Нара Плотева - Бледный
Он слышал спор. Его подняли на табурет. Кругом были люди: тесть со своими качками, органы.
— Тварь! — орал багровый от злобы тесть. — Тварь, Лена где?!
— Фёдор Иванович! — сказал следователь. — Позвольте-ка! — Был он в куртке, нервным кулаком сразу смазал Девяткина по лбу. — Как же вы, Пётр Игнатьевич, вешались, а про ваши дела мемуаров не написали… — С пола он поднял его за волосы на табурет. — Колитесь. Вы нам признание — мы вам шанс сдохнуть. Напишете — мы уйдём… Хотите, я вас сам вздёрну? — глумился следователь.
— Я ему прежде х… отщёлкну! — выругался тесть. — Гад, где они?! Что стоите, а? Шарьте!
— Плакали, Пётр Игнатьевич? — следователь воткнул ему в промежность остроносую туфлю. — Щёчки в слезах, ой-ёй! Плачьте. Вам так повезло, что, кому и скажи, уссутся. Вместо СИЗО такому, как вы, красивому, вместо зоны с пожизненкой, где вас, милого, будут бить, вас вздёрнут… Пётр Игнатьевич, — шепнул следователь, — будь уверен, уж сам заплатил бы, чтоб вас херачили каждый день три года, а на четвёртый — харей в сортир!
— Что вам нужно?
— Цыц! Начнёте, как я команду дам. Это вам будет нужно, чтоб не мучиться, а сразу… — Следователь толкнул его в пах туфлей и вновь отправил на табурет. — Такой расклад. Вы с признанием — мы с согласием вам повеситься. Вы, давайте, будете нам всю правду. Я текст проверю, как полагается, и повешу вас лично, чтоб без балды, чтоб завтра вам стопроцентную труповозку. За ночь вы сдохнете тыщу раз. Ваш выбор? Ой, не молчите, Пётр Игнатьевич! Вы и так висели! Мы вас спасли, чтоб вы выполнили ваш долг. У нас — как это врут в Америке? — воля. Вешайтесь! На людях смерть красна! Вы сами без принуждения здесь висели. Ценим ваш героизм, что вы сами себя казните.
— Я не виновен.
Тесть подскочил, но следователь сдержал его.
— Фёдор Иванович, вы платили мне? А мы знаем, как…
Он надел на Девяткина петлю и потянул, так что тот схватил верёвку.

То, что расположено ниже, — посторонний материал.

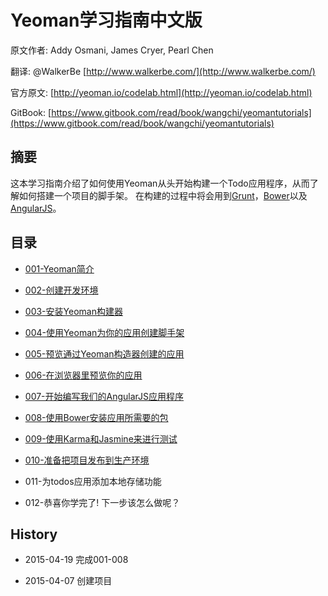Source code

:# Yeoman学习指南中文版


原文作者: Addy Osmani, James Cryer, Pearl Chen

翻译: @WalkerBe [http://www.walkerbe.com/](http://www.walkerbe.com/)

官方原文: [http://yeoman.io/codelab.html](http://yeoman.io/codelab.html)

GitBook: [https://www.gitbook.com/read/book/wangchi/yeomantutorials](https://www.gitbook.com/read/book/wangchi/yeomantutorials)

## 摘要

这本学习指南介绍了如何使用Yeoman从头开始构建一个Todo应用程序，从而了解如何搭建一个项目的脚手架。
在构建的过程中将会用到[Grunt](http://gruntjs.com/)，[Bower](http://bower.io/)以及[AngularJS](https://angularjs.org/)。

## 目录

+ [001-Yeoman简介](docs/001-Yeoman简介.md)

+ [002-创建开发环境](docs/002-创建开发环境.md)

+ [003-安装Yeoman构建器](docs/003-安装Yeoman构建器.md)

+ [004-使用Yeoman为你的应用创建脚手架](docs/004-使用Yeoman为你的应用创建脚手架.md)

+ [005-预览通过Yeoman构造器创建的应用](docs/005-预览通过Yeoman构造器创建的应用.md)

+ [006-在浏览器里预览你的应用](docs/006-在浏览器里预览你的应用.md)

+ [007-开始编写我们的AngularJS应用程序](docs/007-开始编写我们的AngularJS应用程序.md)

+ [008-使用Bower安装应用所需要的包](docs/008-使用Bower安装应用所需要的包.md)

+ [009-使用Karma和Jasmine来进行测试](docs/009-使用Karma和Jasmine来进行测试.md)

+ [010-准备把项目发布到生产环境](docs/010-准备把项目发布到生产环境.md)

+ 011-为todos应用添加本地存储功能

+ 012-恭喜你学完了! 下一步该怎么做呢？


## History

+ 2015-04-19 完成001-008

+ 2015-04-07 创建项目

— Вы, Пётр Игнатьевич, только что висели. Что ж цепляетесь вдруг за жизнь? Дай всё-таки придавлю… Что, душно? А ведь вы нравились мне всегда: занятный чел! Такому я окажу услугу… Сколько вы лет шкодили, а? Восемь? Сколько верёвочка ни вейся… Так получилось, козырь ваш бит. Не следовало глупить. Где ем — там не гажу. Любой знает. А вы нагадили, Пётр Игнатьевич, напортачили. А не надо б… Я с удовольствием половил бы вас год. А вы нагадили рядом с домом, вонь далеко пошла… Описывайте, где дочь с супругой, где и кого убили… хоть нескольких дам, не надо всех, и — вешайтесь.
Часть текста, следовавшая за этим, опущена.